The content and format of the MAGE-TAB file is quite intuitive, but if you want to learn more about it, you can refer to the following resources:

  • see the old tab2mage documentation (ancestor of MAGE-TAB) for details on the format and expected content of the IDF and SDRF sections
  • Any AI chat box should also be able to help you understand the content of the MAGE-TAB file if needed

Step 6. Submit to ENA using XML format

Once MAGE-TAB review is satisfactory, you may proceed to submitting the data to the ENA. The ENA submission requires generating specific XML files and submitting them through the ENA Webin tool.

Here we use the ena-upload-cli open source tool which accepts simple tabulated files, generates the XML for you and directly submit the generated XML to ENA Webin.

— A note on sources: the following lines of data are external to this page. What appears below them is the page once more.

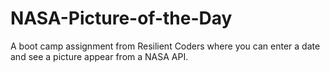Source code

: # NASA-Picture-of-the-Day
A boot camp assignment from Resilient Coders where you can enter a date and see a picture appear from a NASA API.  
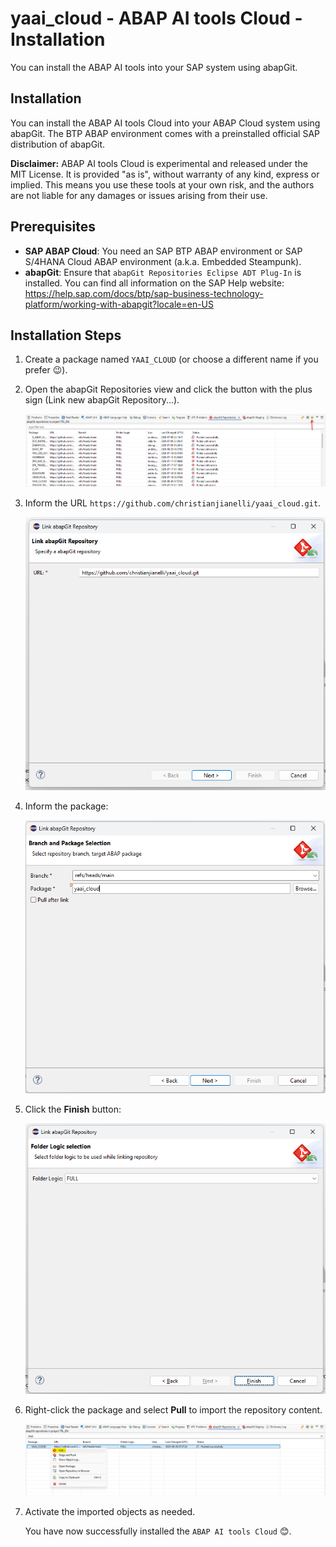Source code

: # yaai_cloud - ABAP AI tools Cloud - Installation
You can install the ABAP AI tools into your SAP system using abapGit. 

## Installation
You can install the ABAP AI tools Cloud into your ABAP Cloud system using abapGit. The BTP ABAP environment comes with a preinstalled official SAP distribution of abapGit.

  **Disclaimer:** ABAP AI tools Cloud is experimental and released under the MIT License. It is provided "as is", without warranty of any kind, express or implied. This means you use these tools at your own risk, and the authors are not liable for any damages or issues arising from their use.

## Prerequisites
 - **SAP ABAP Cloud**: You need an SAP BTP ABAP environment or SAP S/4HANA Cloud ABAP environment (a.k.a. Embedded Steampunk).
 - **abapGit**: Ensure that `abapGit Repositories Eclipse ADT Plug-In` is installed. You can find all information on the SAP Help website: https://help.sap.com/docs/btp/sap-business-technology-platform/working-with-abapgit?locale=en-US

## Installation Steps

1. Create a package named `YAAI_CLOUD` (or choose a different name if you prefer 😉).

2. Open the abapGit Repositories view and click the button with the plus sign (Link new abapGit Repository...).

   ![Installation step](images/install1.png)

4. Inform the URL `https://github.com/christianjianelli/yaai_cloud.git`.

   ![Installation step](images/install2.png)

5. Inform the package:

   ![Installation step](images/install3.png)

6. Click the **Finish** button:

   ![Installation step](images/install4.png)

6. Right-click the package and select **Pull** to import the repository content.

   ![Installation step](images/install5.png)

7. Activate the imported objects as needed.

    You have now successfully installed the `ABAP AI tools Cloud` 😊.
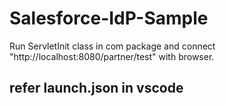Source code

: # Salesforce-IdP-Sample


Run ServletInit class in com package and connect "http://localhost:8080/partner/test" with browser.


## refer launch.json in vscode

6.1 Export tables suitable for the ENA upload CLI tool

We first export the study as a set of tables suitable for the ENA upload CLI tool. This is achieved by running a command similar to the MAGE-TAB export, but with a different format option:

labid export study --study-type rnaseq -s <study_uuid> --format enatables -o <output_dir>

This command should generate four tabular files:

Take a minute to inspect these files.

Note that it is always possible to manually amend them if needed, but ideally they should be correct as is. If you find issues, it is better to fix them in LabID and re-export the tables rather than manually amending them, to avoid inconsistencies between the source of truth (LabID) and the exported files.

6.2 Submit XML to ENA

The XML generation and submission to ENA Webin can then be done in one step using the labid export ena command, which accepts the generated tables as input and directly submit the generated XML to ENA Webin using the provided credentials (-f enawebin.yaml). Note that YOUR_CENTER should be replaced by the center name provided by ENA Webin (for example "EMBL").

What is the format of enawebin.yaml file

The enawebin.yaml file is a simple text file containing the credentials for ENA Webin submission, including the username and password.

The format of the file is as follows:

username: Webin-XXXXX
password: your_webin_password

The command would look like this:

labid export ena -f enawebin.yaml -c <YOUR_CENTER> -s <study_uuid> -d <output_dir> 
successful submission output example

Output of a successfull submission to the ENA sandbox

When successfully executed, the command should generate the XML files, submit them to ENA Webin and return a submission receipt (receipt.xml) containing the different ENA accession numbers. The input tables are also duplicated and augmented with the ENA accession number, the submission status and date (please check the ena-upload-cli repository for details).

The different XML documents, updated input tables and submission receipt are provided as examples in the following zip archive

For full details and prerequisites (Webin account, upload steps, test server recommendation), follow:

You now have a complete end-to-end workflow to prepare, validate and submit an RNA-seq study from LabID to ENA.